• [Required action]
The expected answer is the set of lines in the data below between the line holding "Warrant required to" and the line holding "make regulations for", inclusive, written out exactly.

• [Records for the task]
◆ ◆ ◆

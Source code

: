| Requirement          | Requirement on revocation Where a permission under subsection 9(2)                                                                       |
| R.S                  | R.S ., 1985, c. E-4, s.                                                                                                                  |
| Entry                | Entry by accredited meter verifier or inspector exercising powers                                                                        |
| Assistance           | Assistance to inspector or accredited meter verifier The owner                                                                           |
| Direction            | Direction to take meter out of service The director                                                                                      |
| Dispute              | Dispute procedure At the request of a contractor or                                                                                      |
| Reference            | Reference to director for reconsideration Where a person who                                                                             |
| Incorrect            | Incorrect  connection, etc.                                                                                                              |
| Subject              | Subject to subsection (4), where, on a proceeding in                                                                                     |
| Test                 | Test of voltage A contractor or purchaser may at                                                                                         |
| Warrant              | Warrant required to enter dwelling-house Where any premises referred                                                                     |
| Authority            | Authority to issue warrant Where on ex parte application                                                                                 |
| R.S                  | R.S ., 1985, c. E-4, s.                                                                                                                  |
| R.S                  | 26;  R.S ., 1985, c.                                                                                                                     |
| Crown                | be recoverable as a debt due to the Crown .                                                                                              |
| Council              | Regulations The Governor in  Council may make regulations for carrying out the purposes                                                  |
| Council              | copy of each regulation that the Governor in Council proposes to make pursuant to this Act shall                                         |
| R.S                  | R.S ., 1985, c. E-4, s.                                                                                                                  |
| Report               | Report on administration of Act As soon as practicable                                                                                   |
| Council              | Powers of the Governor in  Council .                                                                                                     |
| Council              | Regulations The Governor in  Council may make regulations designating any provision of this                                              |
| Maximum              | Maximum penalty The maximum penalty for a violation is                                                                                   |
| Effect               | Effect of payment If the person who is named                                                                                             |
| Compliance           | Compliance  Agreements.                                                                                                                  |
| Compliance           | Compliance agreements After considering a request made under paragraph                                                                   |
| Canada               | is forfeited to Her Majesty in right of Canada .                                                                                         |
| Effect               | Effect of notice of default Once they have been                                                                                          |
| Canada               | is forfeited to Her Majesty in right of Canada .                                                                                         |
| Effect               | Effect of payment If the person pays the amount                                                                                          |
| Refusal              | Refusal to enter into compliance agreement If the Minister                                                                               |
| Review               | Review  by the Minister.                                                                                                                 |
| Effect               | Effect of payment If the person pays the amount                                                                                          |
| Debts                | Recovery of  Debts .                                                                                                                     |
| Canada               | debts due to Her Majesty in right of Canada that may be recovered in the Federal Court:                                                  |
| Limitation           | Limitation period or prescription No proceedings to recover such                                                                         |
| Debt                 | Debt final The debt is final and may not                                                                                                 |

◆ ◆ ◆

• [Result of the task]
| Warrant              | Warrant required to enter dwelling-house Where any premises referred                                                                     |
| Authority            | Authority to issue warrant Where on ex parte application                                                                                 |
| R.S                  | R.S ., 1985, c. E-4, s.                                                                                                                  |
| R.S                  | 26;  R.S ., 1985, c.                                                                                                                     |
| Crown                | be recoverable as a debt due to the Crown .                                                                                              |
| Council              | Regulations The Governor in  Council may make regulations for carrying out the purposes                                                  |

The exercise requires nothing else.